Numerical Analysis computations historically play a crucial role in natural sciences and engineering.
These days, however, it’s not only traditional «hard sciences»: whether you do digital humanities or biotechnology, whether you design novel materials or build artificial intelligence systems, virtually any quantitative work involves some amount of numerical computing.
These days, you hardly ever implement the whole computation yourselves from scratch. We rely on libraries that package tried-and-tested, battle-hardened numerical primitives.
It is vanishingly rare however that a library contains a single pre-packaged routine that does all that you need. Numerical Analysis computing involves assembling these building blocks into computational pipelines. This kind of work requires a general understanding of basic numerical methods, their strengths and weaknesses, their limitations, and their failure modes.

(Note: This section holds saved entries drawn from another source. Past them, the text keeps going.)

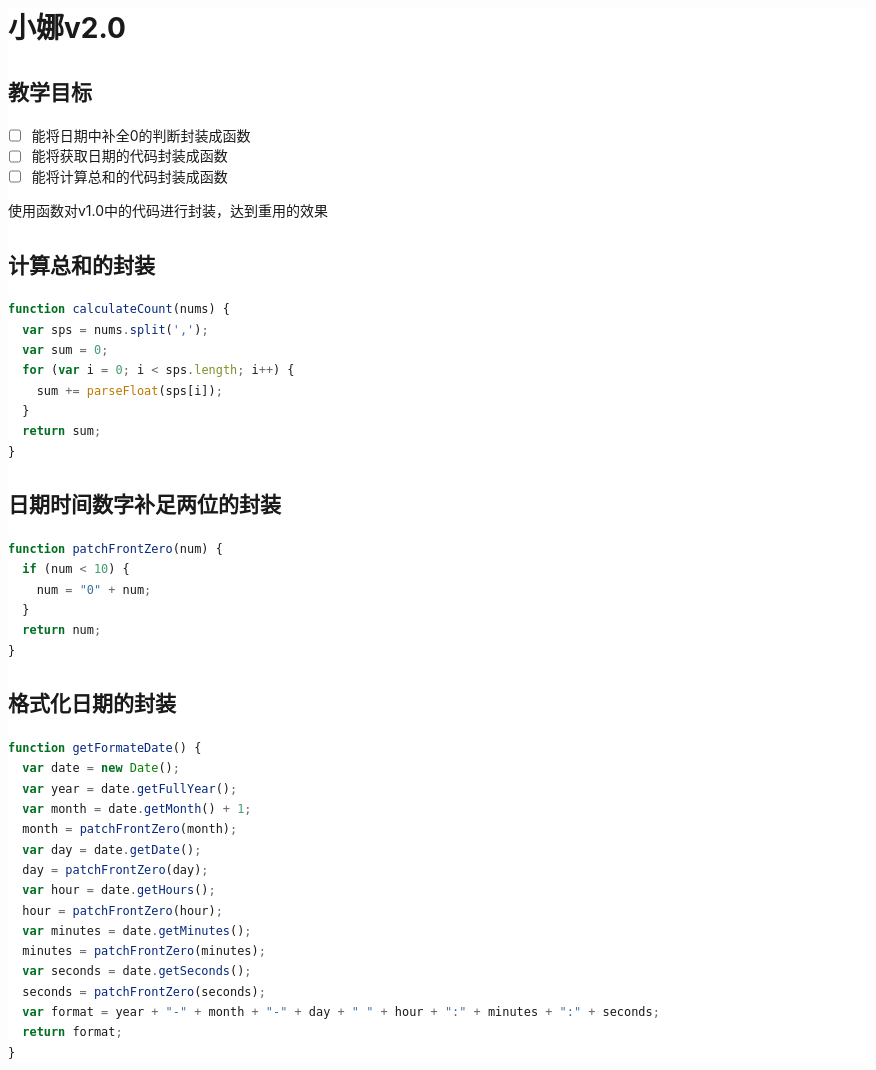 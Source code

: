 

# 小娜v2.0 

## 教学目标
- [ ] 能将日期中补全0的判断封装成函数
- [ ] 能将获取日期的代码封装成函数
- [ ] 能将计算总和的代码封装成函数

使用函数对v1.0中的代码进行封装，达到重用的效果

## 计算总和的封装

```javascript
function calculateCount(nums) {
  var sps = nums.split(',');
  var sum = 0;
  for (var i = 0; i < sps.length; i++) {
    sum += parseFloat(sps[i]);
  }
  return sum;
}
```

## 日期时间数字补足两位的封装

```javascript
function patchFrontZero(num) {
  if (num < 10) {
    num = "0" + num;
  }
  return num;
}
```

## 格式化日期的封装

```javascript
function getFormateDate() {
  var date = new Date();
  var year = date.getFullYear();
  var month = date.getMonth() + 1;
  month = patchFrontZero(month);
  var day = date.getDate();
  day = patchFrontZero(day);
  var hour = date.getHours();
  hour = patchFrontZero(hour);
  var minutes = date.getMinutes();
  minutes = patchFrontZero(minutes);
  var seconds = date.getSeconds();
  seconds = patchFrontZero(seconds);
  var format = year + "-" + month + "-" + day + " " + hour + ":" + minutes + ":" + seconds;
  return format;
}
```
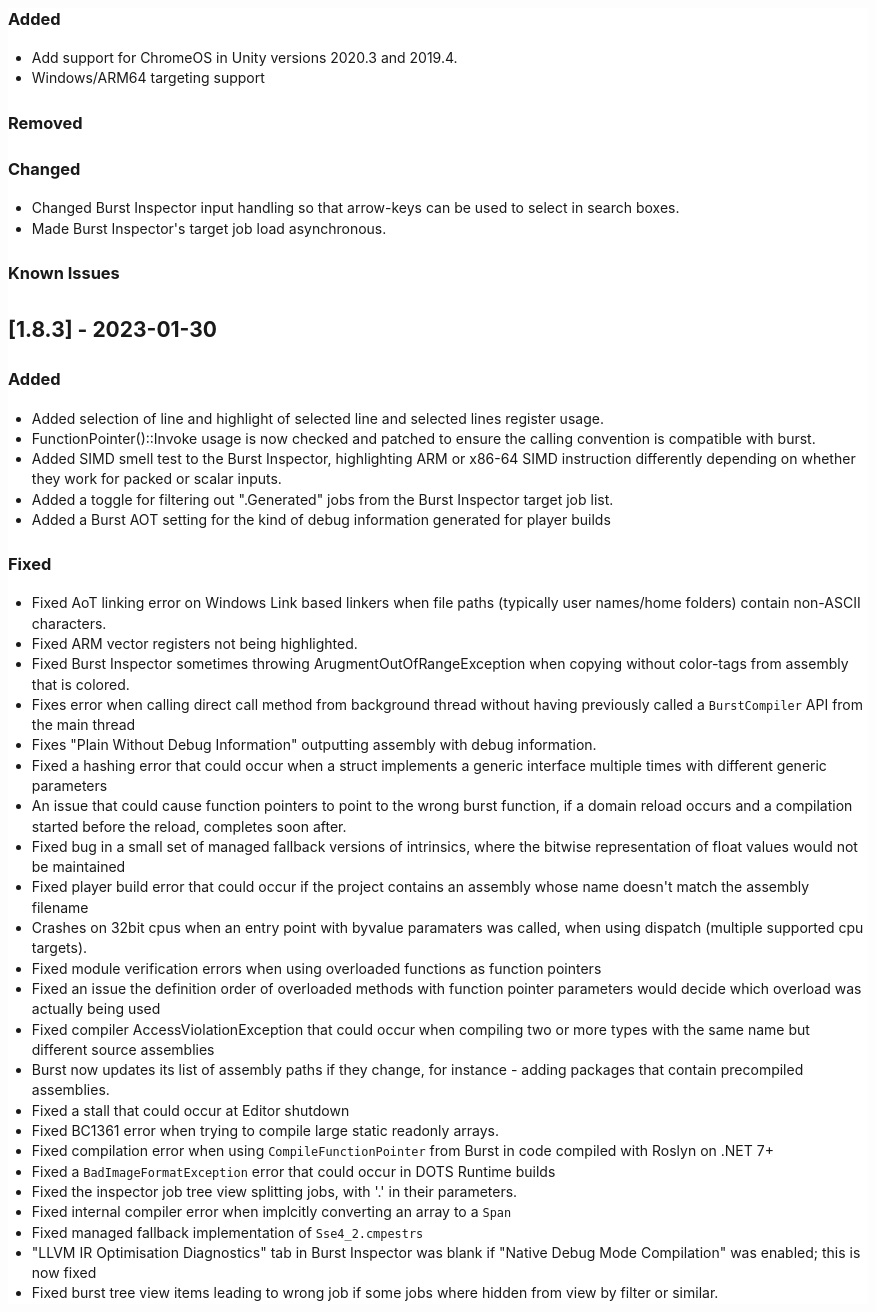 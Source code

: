 ### Added
- Add support for ChromeOS in Unity versions 2020.3 and 2019.4.
- Windows/ARM64 targeting support

### Removed

### Changed
- Changed Burst Inspector input handling so that arrow-keys can be used to select in search boxes.
- Made Burst Inspector's target job load asynchronous.

### Known Issues

## [1.8.3] - 2023-01-30

### Added
- Added selection of line and highlight of selected line and selected lines register usage.
- FunctionPointer<delegate>()::Invoke usage is now checked and patched to ensure the calling convention is compatible with burst.
- Added SIMD smell test to the Burst Inspector, highlighting ARM or x86-64 SIMD instruction differently depending on whether they work for packed or scalar inputs.
- Added a toggle for filtering out ".Generated" jobs from the Burst Inspector target job list.
- Added a Burst AOT setting for the kind of debug information generated for player builds

### Fixed
- Fixed AoT linking error on Windows Link based linkers when file paths (typically user names/home folders) contain non-ASCII characters.
- Fixed ARM vector registers not being highlighted.
- Fixed Burst Inspector sometimes throwing ArugmentOutOfRangeException when copying without color-tags from assembly that is colored.
- Fixes error when calling direct call method from background thread without having previously called a `BurstCompiler` API from the main thread
- Fixes "Plain Without Debug Information" outputting assembly with debug information.
- Fixed a hashing error that could occur when a struct implements a generic interface multiple times with different generic parameters
- An issue that could cause function pointers to point to the wrong burst function, if a domain reload occurs and a compilation started before the reload, completes soon after.
- Fixed bug in a small set of managed fallback versions of intrinsics, where the bitwise representation of float values would not be maintained
- Fixed player build error that could occur if the project contains an assembly whose name doesn't match the assembly filename
- Crashes on 32bit cpus when an entry point with byvalue paramaters was called, when using dispatch (multiple supported cpu targets).
- Fixed module verification errors when using overloaded functions as function pointers
- Fixed an issue the definition order of overloaded methods with function pointer parameters would decide which overload was actually being used
- Fixed compiler AccessViolationException that could occur when compiling two or more types with the same name but different source assemblies
- Burst now updates its list of assembly paths if they change, for instance - adding packages that contain precompiled assemblies.
- Fixed a stall that could occur at Editor shutdown
- Fixed BC1361 error when trying to compile large static readonly arrays.
- Fixed compilation error when using `CompileFunctionPointer` from Burst in code compiled with Roslyn on  .NET 7+
- Fixed a `BadImageFormatException` error that could occur in DOTS Runtime builds
- Fixed the inspector job tree view splitting jobs, with '.' in their parameters.
- Fixed internal compiler error when implcitly converting an array to a `Span`
- Fixed managed fallback implementation of `Sse4_2.cmpestrs`
- "LLVM IR Optimisation Diagnostics" tab in Burst Inspector was blank if "Native Debug Mode Compilation" was enabled; this is now fixed
- Fixed burst tree view items leading to wrong job if some jobs where hidden from view by filter or similar. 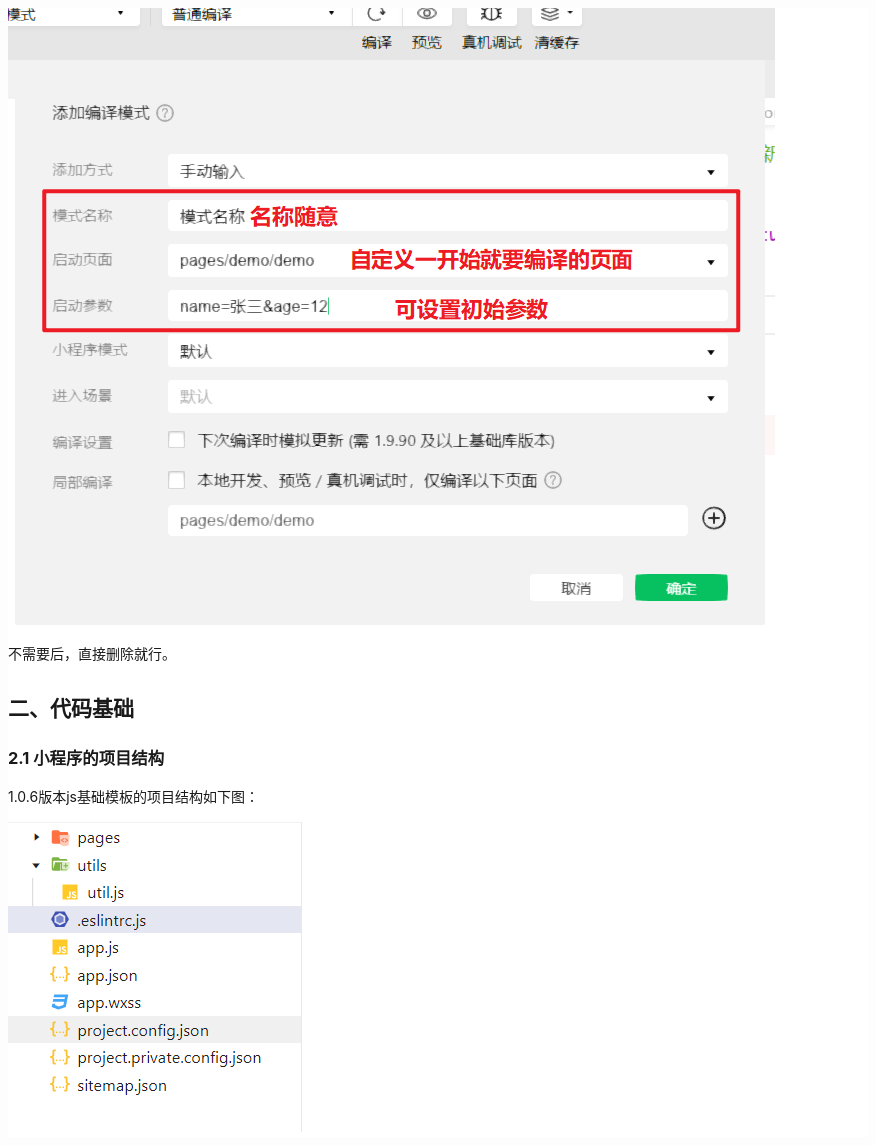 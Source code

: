 ![image-20240707234101935](微信小程序.assets/image-20240707234101935.png)

不需要后，直接删除就行。

## 二、代码基础

### 2.1 小程序的项目结构

1.0.6版本js基础模板的项目结构如下图：

![image-20240701155715277](微信小程序.assets/image-20240701155715277.png)
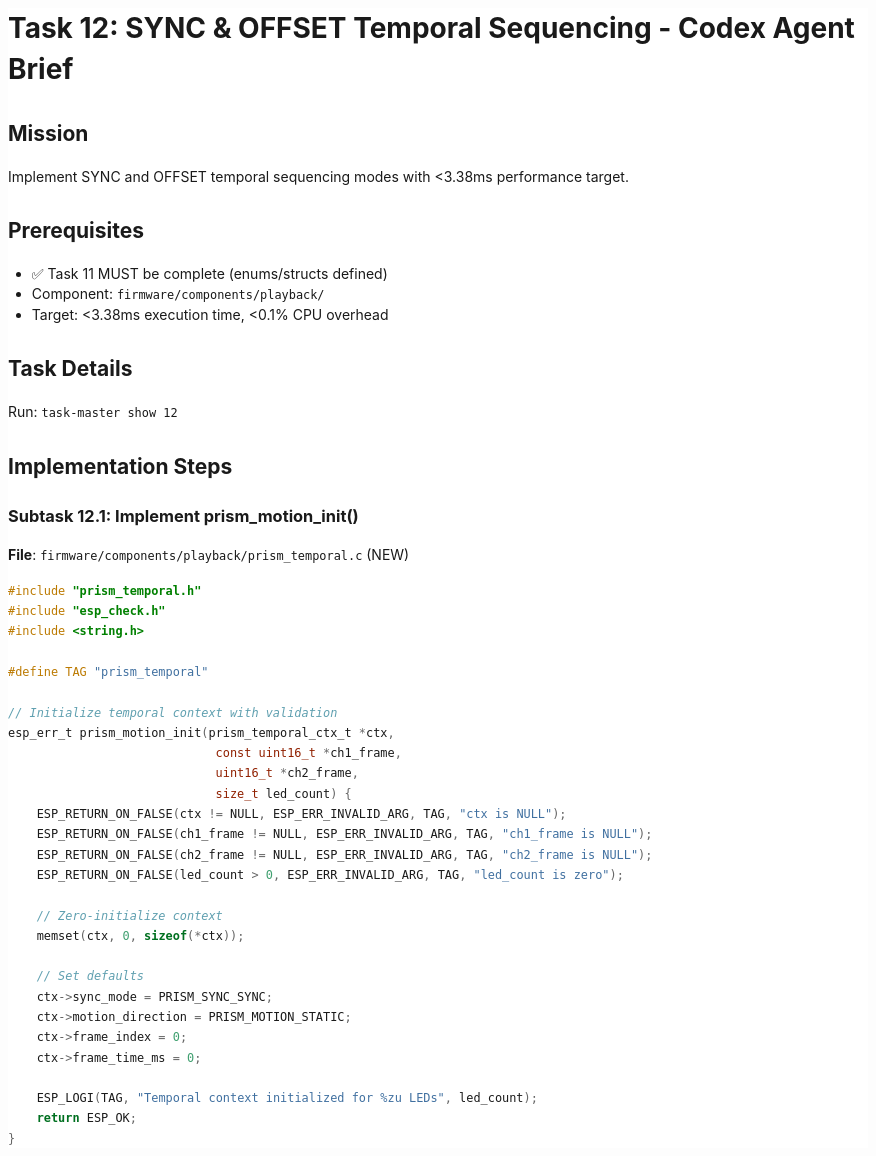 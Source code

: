 # Task 12: SYNC & OFFSET Temporal Sequencing - Codex Agent Brief

## Mission
Implement SYNC and OFFSET temporal sequencing modes with <3.38ms performance target.

## Prerequisites
- ✅ Task 11 MUST be complete (enums/structs defined)
- Component: `firmware/components/playback/`
- Target: <3.38ms execution time, <0.1% CPU overhead

## Task Details
Run: `task-master show 12`

## Implementation Steps

### Subtask 12.1: Implement prism_motion_init()
**File**: `firmware/components/playback/prism_temporal.c` (NEW)

```c
#include "prism_temporal.h"
#include "esp_check.h"
#include <string.h>

#define TAG "prism_temporal"

// Initialize temporal context with validation
esp_err_t prism_motion_init(prism_temporal_ctx_t *ctx,
                             const uint16_t *ch1_frame,
                             uint16_t *ch2_frame,
                             size_t led_count) {
    ESP_RETURN_ON_FALSE(ctx != NULL, ESP_ERR_INVALID_ARG, TAG, "ctx is NULL");
    ESP_RETURN_ON_FALSE(ch1_frame != NULL, ESP_ERR_INVALID_ARG, TAG, "ch1_frame is NULL");
    ESP_RETURN_ON_FALSE(ch2_frame != NULL, ESP_ERR_INVALID_ARG, TAG, "ch2_frame is NULL");
    ESP_RETURN_ON_FALSE(led_count > 0, ESP_ERR_INVALID_ARG, TAG, "led_count is zero");

    // Zero-initialize context
    memset(ctx, 0, sizeof(*ctx));

    // Set defaults
    ctx->sync_mode = PRISM_SYNC_SYNC;
    ctx->motion_direction = PRISM_MOTION_STATIC;
    ctx->frame_index = 0;
    ctx->frame_time_ms = 0;

    ESP_LOGI(TAG, "Temporal context initialized for %zu LEDs", led_count);
    return ESP_OK;
}
```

And this is exactly what this course is about. It is meant to be an introductory, foundational course in numerical analysis, with a focus on basic ideas. We will review and develop basic characteristics of numerical algorithms (convergence, approximation, stability, computational complexity, and so on), and will illustrate them with several classic problems in numerical mathematics.
You will also work on implementing abstract mathematical constructions into working prototypes of numerical code. Upon completion of this course, you will have an overview of the main ideas of numerical computing and will have a solid foundation for reading up on and working with more advanced numerical needs of your specific subject area. As prerequisites for this course, we assume a basic command of college-level mathematics (linear algebra and calculus, mostly), and a basic level of programming proficiency.